**Exercise directions**
Copy out all lines of the records in which the word "https" appears.

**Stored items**
* * *

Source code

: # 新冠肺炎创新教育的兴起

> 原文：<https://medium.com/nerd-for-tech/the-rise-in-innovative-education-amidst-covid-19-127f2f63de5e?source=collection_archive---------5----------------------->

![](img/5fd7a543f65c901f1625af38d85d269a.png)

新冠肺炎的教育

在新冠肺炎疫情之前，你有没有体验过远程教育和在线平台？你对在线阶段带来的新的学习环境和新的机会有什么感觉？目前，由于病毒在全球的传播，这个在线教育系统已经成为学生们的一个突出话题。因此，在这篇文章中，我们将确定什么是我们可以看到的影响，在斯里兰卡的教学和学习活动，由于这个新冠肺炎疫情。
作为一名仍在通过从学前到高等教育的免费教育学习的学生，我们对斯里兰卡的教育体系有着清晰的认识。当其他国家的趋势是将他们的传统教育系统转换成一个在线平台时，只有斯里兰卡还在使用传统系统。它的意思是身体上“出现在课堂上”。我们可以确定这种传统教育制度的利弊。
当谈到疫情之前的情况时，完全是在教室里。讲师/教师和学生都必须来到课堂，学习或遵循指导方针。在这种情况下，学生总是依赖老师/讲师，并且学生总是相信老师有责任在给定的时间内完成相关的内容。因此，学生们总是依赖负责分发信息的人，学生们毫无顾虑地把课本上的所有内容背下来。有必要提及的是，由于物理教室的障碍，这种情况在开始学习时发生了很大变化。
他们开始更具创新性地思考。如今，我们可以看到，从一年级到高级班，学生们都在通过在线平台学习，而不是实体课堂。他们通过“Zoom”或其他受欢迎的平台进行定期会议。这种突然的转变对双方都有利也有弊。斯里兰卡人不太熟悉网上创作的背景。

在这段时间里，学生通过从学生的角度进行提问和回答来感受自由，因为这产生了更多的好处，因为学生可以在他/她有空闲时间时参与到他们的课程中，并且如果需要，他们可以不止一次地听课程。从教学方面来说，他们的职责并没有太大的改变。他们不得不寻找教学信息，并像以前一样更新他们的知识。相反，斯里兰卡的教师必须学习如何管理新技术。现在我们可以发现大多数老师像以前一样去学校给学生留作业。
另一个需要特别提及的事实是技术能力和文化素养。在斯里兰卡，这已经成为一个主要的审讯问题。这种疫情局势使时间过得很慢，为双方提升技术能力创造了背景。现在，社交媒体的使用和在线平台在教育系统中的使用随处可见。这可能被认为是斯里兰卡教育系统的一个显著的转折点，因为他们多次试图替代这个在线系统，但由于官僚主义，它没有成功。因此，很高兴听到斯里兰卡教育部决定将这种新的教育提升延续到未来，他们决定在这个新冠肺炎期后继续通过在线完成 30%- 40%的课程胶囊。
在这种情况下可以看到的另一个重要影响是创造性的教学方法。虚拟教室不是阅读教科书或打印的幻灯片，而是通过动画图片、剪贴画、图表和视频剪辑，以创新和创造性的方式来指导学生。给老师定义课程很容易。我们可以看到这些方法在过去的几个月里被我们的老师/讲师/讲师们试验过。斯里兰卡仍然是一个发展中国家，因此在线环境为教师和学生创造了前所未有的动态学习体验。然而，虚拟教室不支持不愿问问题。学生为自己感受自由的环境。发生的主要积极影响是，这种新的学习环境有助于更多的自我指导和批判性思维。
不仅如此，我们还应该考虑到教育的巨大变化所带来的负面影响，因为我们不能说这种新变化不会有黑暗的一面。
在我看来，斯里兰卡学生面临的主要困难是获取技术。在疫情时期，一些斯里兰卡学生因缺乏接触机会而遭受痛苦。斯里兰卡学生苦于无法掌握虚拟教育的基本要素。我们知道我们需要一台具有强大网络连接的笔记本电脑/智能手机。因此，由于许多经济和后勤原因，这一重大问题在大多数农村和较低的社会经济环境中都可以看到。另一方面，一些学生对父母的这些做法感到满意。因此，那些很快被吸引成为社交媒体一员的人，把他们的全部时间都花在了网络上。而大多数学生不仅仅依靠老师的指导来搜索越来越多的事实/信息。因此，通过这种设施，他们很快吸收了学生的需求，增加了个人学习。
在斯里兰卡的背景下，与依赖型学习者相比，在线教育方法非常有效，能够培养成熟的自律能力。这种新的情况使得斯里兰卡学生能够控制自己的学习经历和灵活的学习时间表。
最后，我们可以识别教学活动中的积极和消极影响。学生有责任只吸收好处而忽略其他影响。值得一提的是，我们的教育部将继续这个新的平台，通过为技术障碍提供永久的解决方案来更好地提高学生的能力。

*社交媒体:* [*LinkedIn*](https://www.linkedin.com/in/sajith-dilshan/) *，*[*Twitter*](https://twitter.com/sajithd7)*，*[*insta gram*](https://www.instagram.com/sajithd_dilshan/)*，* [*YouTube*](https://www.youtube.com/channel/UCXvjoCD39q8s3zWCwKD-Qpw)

* * *

**Output**
> 原文：<https://medium.com/nerd-for-tech/the-rise-in-innovative-education-amidst-covid-19-127f2f63de5e?source=collection_archive---------5----------------------->
*社交媒体:* [*LinkedIn*](https://www.linkedin.com/in/sajith-dilshan/) *，*[*Twitter*](https://twitter.com/sajithd7)*，*[*insta gram*](https://www.instagram.com/sajithd_dilshan/)*，* [*YouTube*](https://www.youtube.com/channel/UCXvjoCD39q8s3zWCwKD-Qpw)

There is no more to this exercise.